| Prompt |
Repeat each record exactly as written, and drop any images.

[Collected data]
+-------+
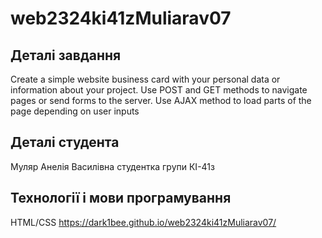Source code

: # web2324ki41zMuliarav07
## Деталі завдання

Create a simple website business card with your personal data or information
about your project. Use POST and GET methods to navigate pages or send
forms to the server. Use AJAX method to load parts of the page depending on
user inputs

## Деталі студента

Муляр Анелія Василівна студентка групи КІ-41з

## Технології і мови програмування

HTML/CSS
https://dark1bee.github.io/web2324ki41zMuliarav07/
+-------+
| Exercise output |
Source code

: # web2324ki41zMuliarav07
## Деталі завдання

Create a simple website business card with your personal data or information
about your project. Use POST and GET methods to navigate pages or send
forms to the server. Use AJAX method to load parts of the page depending on
user inputs

## Деталі студента

Муляр Анелія Василівна студентка групи КІ-41з

## Технології і мови програмування

HTML/CSS
https://dark1bee.github.io/web2324ki41zMuliarav07/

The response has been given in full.